The Cipher Code Permit is a prerequisite for the Certification Permit and should be applied for with the competent Cryptography Administration, while the application for the Certification Permit should be completed with the MIIT. In addition, applicants must satisfy several requirements under PRC law, including concerning corporate capacity, technology equipment, technical personnel and registered capital.

Electronic Signatures

The provision of electronic signatures services is a core part of trust services/electronic certification services in China. An “electronic signature” is defined by the PRC Electronic Signatures Law as data in electronic form identifying the signatory and verifying the signatory’s acknowledgement of the content being signed. For an electronic signature to have the same legal effect as a seal or written signature, the following conditions must be met:

• the data generated by the electronic signature is exclusively used and owned by the signatory;
• the data generated by the electronic signature is exclusively controlled by the signatory at the time of signing;
• any alteration to the electronic signature can be discovered after signing; and
• any alteration to the content and form of the electronic data can be discovered after signing.
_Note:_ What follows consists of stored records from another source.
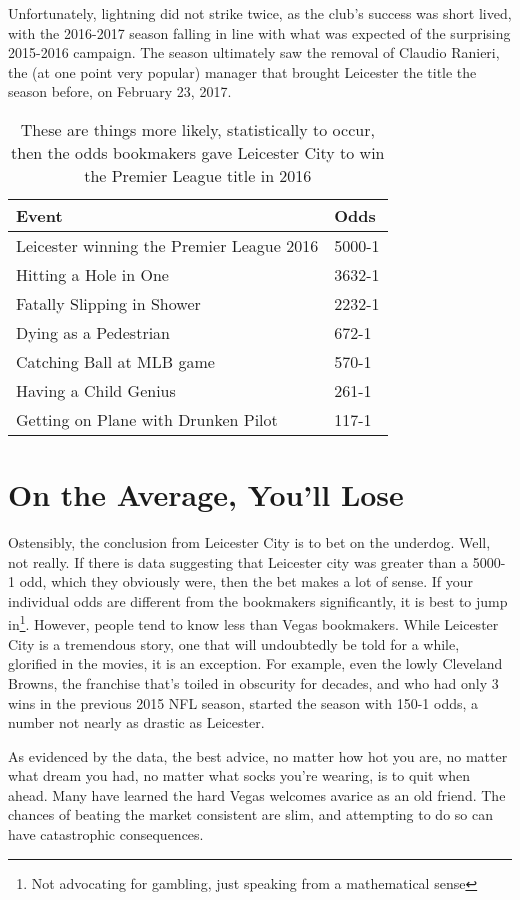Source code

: \documentclass[../../fulltext/fulltext.tex]{subfiles}
\begin{document}
Unfortunately, lightning did not strike twice, as the club's success was short lived, with the 2016-2017 season falling in line with what was expected of the surprising 2015-2016 campaign. The season ultimately saw the removal of Claudio Ranieri, the (at one point very popular) manager that brought Leicester the title the season before, on February 23, 2017.
\begin{table}[t!]
	\centering
	\begin{tabular}{|l||l|}
		\hline
		Event                                     & Odds    \\ \hline
		Leicester winning the Premier League 2016 & 5000-1  \\ \hline
		Hitting a Hole in One                     & 3632-1  \\ \hline
		Fatally Slipping in Shower                & 2232-1  \\ \hline
		Dying as a Pedestrian                     & 672-1   \\ \hline
		Catching Ball at MLB game                 & 570-1   \\ \hline
		Having a Child Genius &261-1 \\ \hline
		Getting on Plane with Drunken Pilot       & 117-1 \\ \hline
	\end{tabular}
	\caption{These are things more likely, statistically to occur, then the odds bookmakers gave Leicester City to win the Premier League title in 2016\cite{leicester7}}
	\label{tab:leic}
\end{table}
\section{On the Average, You'll Lose}

Ostensibly, the conclusion from Leicester City is to bet on the underdog.  Well, not really.  If there is data suggesting that Leicester city was greater than a 5000-1 odd, which they obviously were, then the bet makes a lot of sense.  If your individual odds are different from the bookmakers significantly, it is best to jump in\footnote{Not advocating for gambling, just speaking from a mathematical sense}.  However, people tend to know less than Vegas bookmakers.  While Leicester City is a tremendous story, one that will undoubtedly be told for a while, glorified in the movies, it is an exception.  For example, even the lowly Cleveland Browns, the franchise that's toiled in obscurity for decades, and who had only 3 wins in the previous 2015 NFL season, started the season with 150-1 odds, a number not nearly as drastic as Leicester\cite{leicester}.  


 As evidenced by the data, the best advice, no matter how hot you are, no matter what dream you had, no matter what socks you're wearing, is to quit when ahead.  Many have learned the hard Vegas welcomes avarice as an old friend. The chances of beating the market consistent are slim, and attempting to do so can have catastrophic consequences. 
\end{document}
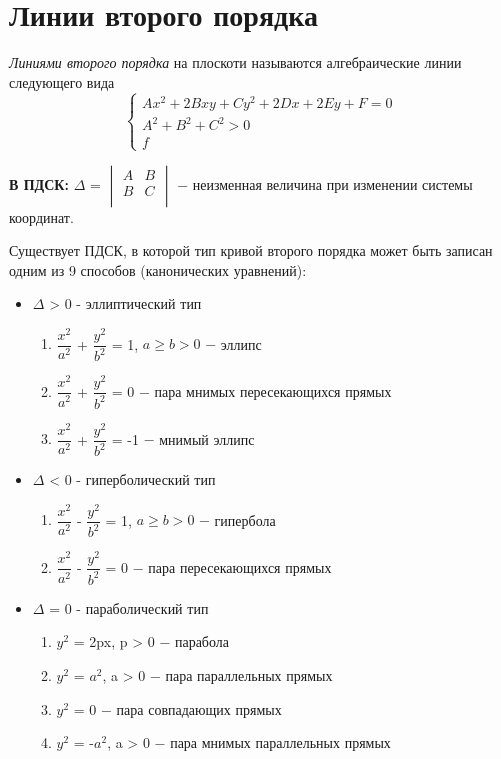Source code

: \section{Линии второго порядка}

\begin{definition}
    \textit{Линиями второго порядка} на плоскоти называются алгебраические линии следующего вида
    \[
    \begin{cases}
        Ax^2 + 2Bxy + Cy^2 + 2Dx + 2Ey + F = 0\\
        A^2 + B^2 + C^2 > 0\\f
    \end{cases}
    \]
\end{definition}
\textbf{В ПДСК:} $\Delta$ = 
$\begin{vmatrix}
    A & B\\
    B & C\\
\end{vmatrix}
$ $-$ неизменная величина при изменении системы координат.\\

\begin{proposition}
    Существует ПДСК, в которой тип кривой второго порядка может быть записан одним из 9 способов (канонических уравнений):
    \begin{itemize}
        \item $\Delta$ > 0 - эллиптический тип
        \begin{enumerate}
            \item $\dfrac{x^2}{a^2}$ + $\dfrac{y^2}{b^2}$ = 1, $a\geq b>0$ $-$ эллипс
            \item $\dfrac{x^2}{a^2}$ + $\dfrac{y^2}{b^2}$ = 0 $-$ пара мнимых пересекающихся прямых
            \item $\dfrac{x^2}{a^2}$ + $\dfrac{y^2}{b^2}$ = -1 $-$ мнимый эллипс
        \end{enumerate}
        \item $\Delta$ < 0 - гиперболический тип
        \begin{enumerate}
            \item $\dfrac{x^2}{a^2}$ - $\dfrac{y^2}{b^2}$ = 1, $a\geq b>0$ $-$ гипербола
            \item $\dfrac{x^2}{a^2}$ - $\dfrac{y^2}{b^2}$ = 0 $-$ пара пересекающихся прямых
        \end{enumerate}
        \item $\Delta$ = 0 - параболический тип
        \begin{enumerate}
            \item $y^2$ = 2px, p > 0 $-$ парабола
            \item $y^2$ = $a^2$, a > 0 $-$ пара параллельных прямых
            \item $y^2$ = 0 $-$ пара совпадающих прямых
            \item $y^2$ = -$a^2$, a > 0 $-$ пара мнимых параллельных прямых
        \end{enumerate}
    \end{itemize}
\end{proposition}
The PRC Electronic Signatures Law also specifies certain documents that cannot be legally accepted in electronic format and cannot be signed electronically, such as documents concerning personal relations (eg, marriage, adoption and succession), and documents concerning transfers of real estate rights and interests.

Digital Identity Schemes

Digital identity refers to a set of data stored online that can be used to identify a specific individual. Such data ranges from a personal name to an ID card number. Digital identity (which is also called “E-ID card”) is widely used in China. For example, the Chinese government has been promoting digital identity cards since 2018. Under the digital identity card system, each individual’s identity information is stored online and can be used to access various social services, such as healthcare and public transportation, with a smart device.

While China has yet to promulgate any law specifically governing digital identity, the rules of the cybersecurity regime are generally applicable to the digital identity schemes – particularly the rules regarding the confidentiality and safekeeping of individuals’ PI and the protection of privacy (see 1.1 Laws and Regulations, 2.1 Key Challenges and 3.1 Highly Regulated Industries and Data Protection).